Illegally dumped refuse adjacent to the Marie Louise Landfill Site on Dobsonville Road, Soweto. Independent operators claim that the cost of dumping refuse legiitimately at the landfill site causes much of the illegal dumping. 190716. Picture: Chris Collingridge 484

Johannesburg - The amount of illegal dumping in Joburg has increased by 21 percent from the 2013/14 financial year to 2014/15 due to "irresponsible disposal of waste by residents".

Pikitup spokesman Jacky Mashapu said this in reaction to The Star's report in which where rubble removers claimed that if they could dump free at the sites, there would be no illegal dumping.

In the 2014/15 audited integrated annual report, Pikitup, through a contracted service, cleared over 276 000 tons of illegally dumped waste in open spaces across the city.

"This tonnage is as a result of illegal and irresponsible disposal of waste by some residents, business owners and contractors in and around Joburg. The concomitant direct costs were in the order of over R50 million to clear illegal dumping across the city.

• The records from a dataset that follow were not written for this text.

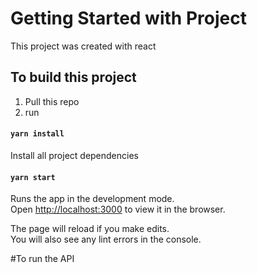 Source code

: # Getting Started with Project

This project was created with react

## To build this project

1. Pull this repo
2. run 

#### `yarn install`

Install all project dependencies

#### `yarn start`

Runs the app in the development mode.\
Open [http://localhost:3000](http://localhost:3000) to view it in the browser.

The page will reload if you make edits.\
You will also see any lint errors in the console.

#To run the API  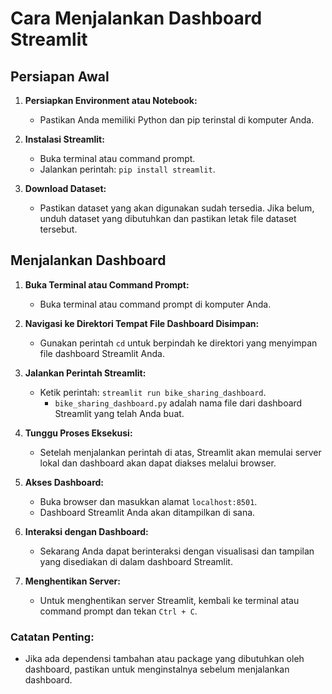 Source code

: # Cara Menjalankan Dashboard Streamlit

## Persiapan Awal

1. **Persiapkan Environment atau Notebook:**
   - Pastikan Anda memiliki Python dan pip terinstal di komputer Anda.

2. **Instalasi Streamlit:**
   - Buka terminal atau command prompt.
   - Jalankan perintah: `pip install streamlit`.

3. **Download Dataset:**
   - Pastikan dataset yang akan digunakan sudah tersedia. Jika belum, unduh dataset yang dibutuhkan dan pastikan letak file dataset tersebut.

## Menjalankan Dashboard

1. **Buka Terminal atau Command Prompt:**
   - Buka terminal atau command prompt di komputer Anda.

2. **Navigasi ke Direktori Tempat File Dashboard Disimpan:**
   - Gunakan perintah `cd` untuk berpindah ke direktori yang menyimpan file dashboard Streamlit Anda.

3. **Jalankan Perintah Streamlit:**
   - Ketik perintah: `streamlit run bike_sharing_dashboard`.
     - `bike_sharing_dashboard.py` adalah nama file dari dashboard Streamlit yang telah Anda buat.

4. **Tunggu Proses Eksekusi:**
   - Setelah menjalankan perintah di atas, Streamlit akan memulai server lokal dan dashboard akan dapat diakses melalui browser.

5. **Akses Dashboard:**
   - Buka browser dan masukkan alamat `localhost:8501`.
   - Dashboard Streamlit Anda akan ditampilkan di sana.

6. **Interaksi dengan Dashboard:**
   - Sekarang Anda dapat berinteraksi dengan visualisasi dan tampilan yang disediakan di dalam dashboard Streamlit.

7. **Menghentikan Server:**
   - Untuk menghentikan server Streamlit, kembali ke terminal atau command prompt dan tekan `Ctrl + C`.

### Catatan Penting:

- Jika ada dependensi tambahan atau package yang dibutuhkan oleh dashboard, pastikan untuk menginstalnya sebelum menjalankan dashboard.

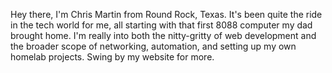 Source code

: Hey there, I'm Chris Martin from Round Rock, Texas.  It's been quite the ride in the tech world for me, all starting with that first 8088 computer my dad brought home. I'm really into both the nitty-gritty of web development and the broader scope of networking, automation, and setting up my own homelab projects. Swing by my website for more.

<!---
chrismartintx/chrismartintx is a ✨ special ✨ repository because its `README.md` (this file) appears on your GitHub profile.
You can click the Preview link to take a look at your changes.
--->
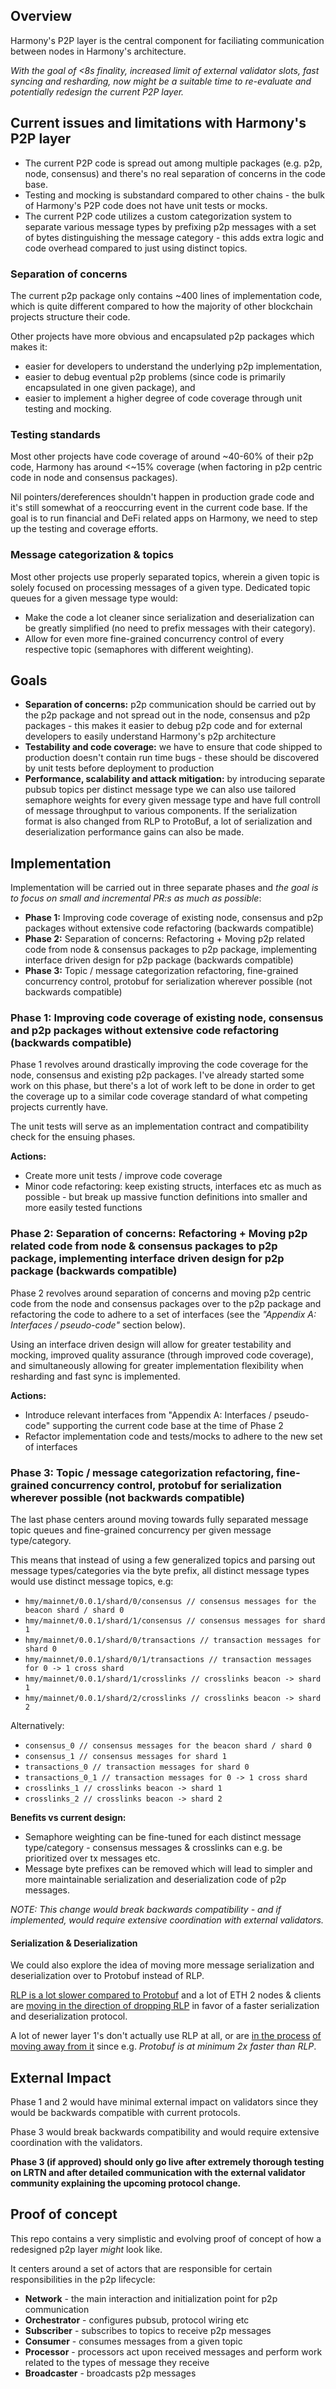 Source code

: ## Overview
Harmony's P2P layer is the central component for faciliating communication between nodes in Harmony's architecture.

*With the goal of <8s finality, increased limit of external validator slots, fast syncing and resharding, now might be a suitable time to re-evaluate and potentially redesign the current P2P layer.*

## Current issues and limitations with Harmony's P2P layer

- The current P2P code is spread out among multiple packages (e.g. p2p, node, consensus) and there's no real separation of concerns in the code base.
- Testing and mocking is substandard compared to other chains - the bulk of Harmony's P2P code does not have unit tests or mocks.
- The current P2P code utilizes a custom categorization system to separate various message types by prefixing p2p messages with a set of bytes distinguishing the message category - this adds extra logic and code overhead compared to just using distinct topics.

### Separation of concerns
The current p2p package only contains ~400 lines of implementation code, which is quite different compared to how the majority of other blockchain projects structure their code.

Other projects have more obvious and encapsulated p2p packages which makes it:

- easier for developers to understand the underlying p2p implementation,
- easier to debug eventual p2p problems (since code is primarily encapsulated in one given package), and
- easier to implement a higher degree of code coverage through unit testing and mocking.

### Testing standards
Most other projects have code coverage of around ~40-60% of their p2p code, Harmony has around <~15% coverage (when factoring in p2p centric code in node and consensus packages).

Nil pointers/dereferences shouldn't happen in production grade code and it's still somewhat of a reoccurring event in the current code base. If the goal is to run financial and DeFi related apps on Harmony, we need to step up the testing and coverage efforts.

### Message categorization & topics
Most other projects use properly separated topics, wherein a given topic is solely focused on processing messages of a given type. Dedicated topic queues for a given message type would:

- Make the code a lot cleaner since serialization and deserialization can be greatly simplified (no need to prefix messages with their category).
- Allow for even more fine-grained concurrency control of every respective topic (semaphores with different weighting).

## Goals

- **Separation of concerns:** p2p communication should be carried out by the p2p package and not spread out in the node, consensus and p2p packages - this makes it easier to debug p2p code and for external developers to easily understand Harmony's p2p architecture
- **Testability and code coverage:** we have to ensure that code shipped to production doesn't contain run time bugs - these should be discovered by unit tests before deployment to production
- **Performance, scalability and attack mitigation:** by introducing separate pubsub topics per distinct message type we can also use tailored semaphore weights for every given message type and have full controll of message throughput to various components. If the serialization format is also changed from RLP to ProtoBuf, a lot of serialization and deserialization performance gains can also be made.

## Implementation
Implementation will be carried out in three separate phases and *the goal is to focus on small and incremental PR:s as much as possible*:

- **Phase 1:** Improving code coverage of existing node, consensus and p2p packages without extensive code refactoring (backwards compatible)
- **Phase 2:** Separation of concerns: Refactoring + Moving p2p related code from node & consensus packages to p2p package, implementing interface driven design for p2p package (backwards compatible)
- **Phase 3:** Topic / message categorization refactoring, fine-grained concurrency control, protobuf for serialization wherever possible (not backwards compatible)

### Phase 1: Improving code coverage of existing node, consensus and p2p packages without extensive code refactoring (backwards compatible)
Phase 1 revolves around drastically improving the code coverage for the node, consensus and existing p2p packages. I've already started some work on this phase, but there's a lot of work left to be done in order to get the coverage up to a similar code coverage standard of what competing projects currently have.

The unit tests will serve as an implementation contract and compatibility check for the ensuing phases. 

**Actions:**

- Create more unit tests / improve code coverage
- Minor code refactoring: keep existing structs, interfaces etc as much as possible - but break up massive function definitions into smaller and more easily tested functions

### Phase 2: Separation of concerns: Refactoring + Moving p2p related code from node & consensus packages to p2p package, implementing interface driven design for p2p package (backwards compatible)
Phase 2 revolves around separation of concerns and moving p2p centric code from the node and consensus packages over to the p2p package and refactoring the code to adhere to a set of interfaces (see the *"Appendix A: Interfaces / pseudo-code"* section below).

Using an interface driven design will allow for greater testability and mocking, improved quality assurance (through improved code coverage), and simultaneously allowing for greater implementation flexibility when resharding and fast sync is implemented.

**Actions:**

- Introduce relevant interfaces from "Appendix A: Interfaces / pseudo-code" supporting the current code base at the time of Phase 2
- Refactor implementation code and tests/mocks to adhere to the new set of interfaces

### Phase 3: Topic / message categorization refactoring, fine-grained concurrency control, protobuf for serialization wherever possible (not backwards compatible)
The last phase centers around moving towards fully separated message topic queues and fine-grained concurrency per given message type/category.

This means that instead of using a few generalized topics and parsing out message types/categories via the byte prefix, all distinct message types would use distinct message topics, e.g:

- `hmy/mainnet/0.0.1/shard/0/consensus // consensus messages for the beacon shard / shard 0`
- `hmy/mainnet/0.0.1/shard/1/consensus // consensus messages for shard 1`
- `hmy/mainnet/0.0.1/shard/0/transactions // transaction messages for shard 0`
- `hmy/mainnet/0.0.1/shard/0/1/transactions // transaction messages for 0 -> 1 cross shard`
- `hmy/mainnet/0.0.1/shard/1/crosslinks // crosslinks beacon -> shard 1`
- `hmy/mainnet/0.0.1/shard/2/crosslinks // crosslinks beacon -> shard 2`

Alternatively:

- `consensus_0 // consensus messages for the beacon shard / shard 0`
- `consensus_1 // consensus messages for shard 1`
- `transactions_0 // transaction messages for shard 0`
- `transactions_0_1 // transaction messages for 0 -> 1 cross shard`
- `crosslinks_1 // crosslinks beacon -> shard 1`
- `crosslinks_2 // crosslinks beacon -> shard 2`

**Benefits vs current design:**

- Semaphore weighting can be fine-tuned for each distinct message type/category - consensus messages & crosslinks can e.g. be prioritized over tx messages etc.
- Message byte prefixes can be removed which will lead to simpler and more maintainable serialization and deserialization code of p2p messages.

*NOTE: This change would break backwards compatibility - and if implemented, would require extensive coordination with external validators.*

#### Serialization & Deserialization
We could also explore the idea of moving more message serialization and deserialization over to Protobuf instead of RLP.

[RLP is a lot slower compared to Protobuf](https://github.com/prysmaticlabs/prysm/issues/139) and a lot of ETH 2 nodes & clients are [moving in the direction of dropping RLP](https://github.com/prysmaticlabs/prysm/issues/150) in favor of a faster serialization and deserialization protocol.

A lot of newer layer 1's don't actually use RLP at all, or are [in the process](https://github.com/Fantom-foundation/go-lachesis/issues/158) [of moving away from it](https://github.com/Fantom-foundation/go-lachesis/pull/163) since e.g. *Protobuf is at minimum 2x faster than RLP*.

## External Impact
Phase 1 and 2 would have minimal external impact on validators since they would be backwards compatible with current protocols.

Phase 3 would break backwards compatibility and would require extensive coordination with the validators.

**Phase 3 (if approved) should only go live after extremely thorough testing on LRTN and after detailed communication with the external validator community explaining the upcoming protocol change.**

## Proof of concept
This repo contains a very simplistic and evolving proof of concept of how a redesigned p2p layer *might* look like.

It centers around a set of actors that are responsible for certain responsibilities in the p2p lifecycle:

- **Network** - the main interaction and initialization point for p2p communication
- **Orchestrator** - configures pubsub, protocol wiring etc
- **Subscriber** - subscribes to topics to receive p2p messages
- **Consumer** - consumes messages from a given topic
- **Processor** - processors act upon received messages and perform work related to the types of message they receive
- **Broadcaster** - broadcasts p2p messages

"In the same period, the entity, as part of its separation-at-source programme, diverted a total of over 81 000 tons of dry, green waste and builder's rubble compared with over 31 000 tons diverted in the prior period," he said.

In terms of the city's by-laws, any entity or company person is required to pay a disposal fee at landfill sites. Disposal of clean or non-contaminated builders rubble was accepted free, he said.

"In addition to the enforcement of the by-law, Pikitup will continue and endeavour to promote education and awareness in ensuring that Joburg is a litter-free city. We wish to re-emphasise the message that achieving a clean city requires a collective effort and therefore call upon all concerned to work with us in partnership to maintain Joburg as a world-class African city.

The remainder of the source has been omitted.